Aux Captifs, la Libération
L’association Aux Captifs, la Libération est née en 1981 pour aller vers les personnes à la rue en situation de précarité à l’intérieur de Paris, aux Bois de Boulogne et Bois de Vincennes ; avec aujourd’hui 25 maraudes hebdomadaires à destination des personnes en situation de rue ou/et d’exploitation sexuelle ou de prostitution, parfois victimes de traite des êtres humains.
Elle a aussi des équipes bénévoles à Bordeaux, Lyon et Nîmes.
Le cœur de sa mission est d’aller à la rencontre des personnes sur leur lieu de vie et ou d’exploitation. L’idée est d’aider chacun et chacune à construire un projet de vie, pouvant aller jusqu’à la sortie de la prostitution.
Les équipes de bénévoles et de salariés ont développé une expertise dans la rencontre, l’identification, l’accueil et l’accompagnement des personnes.
L’association propose également des permanences d’accueil et un accompagnement global à travers accompagnement social, accès au soin et au droit grâce à un maillage associatif adapté.
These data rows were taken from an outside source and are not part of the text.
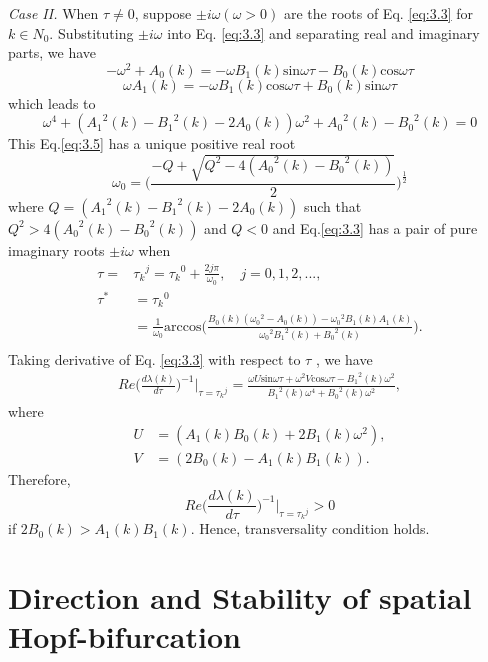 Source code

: \documentclass[10pt]{amsart}
\theoremstyle{definition}
\begin{document}
{\it Case II.} When $\tau \neq 0$, suppose  $\pm i\omega (\omega>0)$ are the roots of Eq. \eqref{eq:3.3}  for $k \in N_0$. Substituting $\pm i\omega$ into Eq. \eqref{eq:3.3}  and separating real and imaginary parts, we have
$$-\omega^2+A_0(k)=-\omega B_1(k) \mbox{sin}\omega \tau - B_0(k) \mbox{cos} \omega \tau$$
$$\omega A_1(k)=-\omega B_1(k) \mbox{cos}\omega \tau+B_0(k) \mbox{sin}\omega \tau$$
which leads to
\begin{equation}\label{eq:3.5}
\omega^4+({A_1}^2(k)-{B_1}^2(k)-2A_0(k)) \omega^2 + {A_0}^2(k)-{B_0}^2(k)=0
\end{equation}
This Eq.\eqref{eq:3.5} has a unique positive real root\\
$$\omega_0=\Bigg(\frac{-Q + \sqrt{{Q^2-4({A_0}^2(k)-{B_0}^2(k))}}}{2}\Bigg)^{\frac{1}{2}}$$
where $Q=({A_1}^2(k)-{B_1}^2(k)-2A_0(k))$
such that $Q^2>4({A_0}^2(k)-{B_0}^2(k))$ and $Q<0$ and Eq.\eqref{eq:3.3}  has a pair of pure imaginary roots $\pm i\omega$ when
\begin{align*}
\tau=&{\tau_k}^j={\tau_k}^0+\frac{2j\pi}{\omega_0}, \quad j=0,1,2,...,\\
\tau^*&={\tau_k}^0\\
&=\frac{1}{\omega_0}\mbox{arccos}\Bigg(\frac{{B_0}(k)({\omega_0}^2-{A_0}(k))-{\omega_0}^2{B_1}(k){A_1}(k)}{{\omega_0}^2 {B_1}^2(k)+{B_0}^2(k)}\Bigg). \\
\end{align*}
Taking derivative of Eq. \eqref{eq:3.3}  with respect to $\tau$ , we have\\
\begin{align*}
Re\Bigg(\frac{d\lambda(k)}{d\tau}\Bigg)^{-1}\Bigg|_{\tau={\tau_k}^j}=\frac{\omega U\mbox{sin}\omega\tau+\omega^2 V\mbox{cos}\omega\tau-{B_1}^2(k)\omega^2}{{B_1}^2(k)\omega^4+{B_0}^2(k)\omega^2},
\end{align*}
where\\
\begin{align*}
U&=(A_1(k)B_0(k)+2B_1(k)\omega^2),\\
V&=(2B_0(k)-A_1(k)B_1(k)).
\end{align*}
Therefore,\\
$$Re\Bigg(\frac{d\lambda(k)}{d\tau}\Bigg)^{-1}\Bigg|_{\tau={\tau_k}^j}>0$$
if $2B_0(k)>A_1(k)B_1(k)$. Hence, transversality condition holds.

\section{Direction and Stability of spatial Hopf-bifurcation}\label{sec:4}
\end{document}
Les propositions de l’association visent à favoriser la liberté de choix des personnes dans leurs parcours. L'association déploie des activités de mobilisation /dynamisation ainsi que des séjours de rupture, comme autant de leviers de reconstruction vers une capacité à exercer sa liberté voire une insertion.
L’identification spécifique des victimes de traite aux fins d’exploitation sexuelle, mineures et majeures, est une des priorités de l’association ; tout comme la sensibilisation des pouvoirs publics et de la société aux problématiques liées à la traite des êtres humains.
L’association est agréée depuis 2017 par l’Etat pour accompagner des parcours de sortie de prostitution et de traite à des fins d’exploitation sexuelle.
Article écrit en collaboration avec Gilles Badin, directeur opérationnel à Aux captifs la libération, en charge du pôle prostitution, exploitation sexuelle et traite des êtres humains.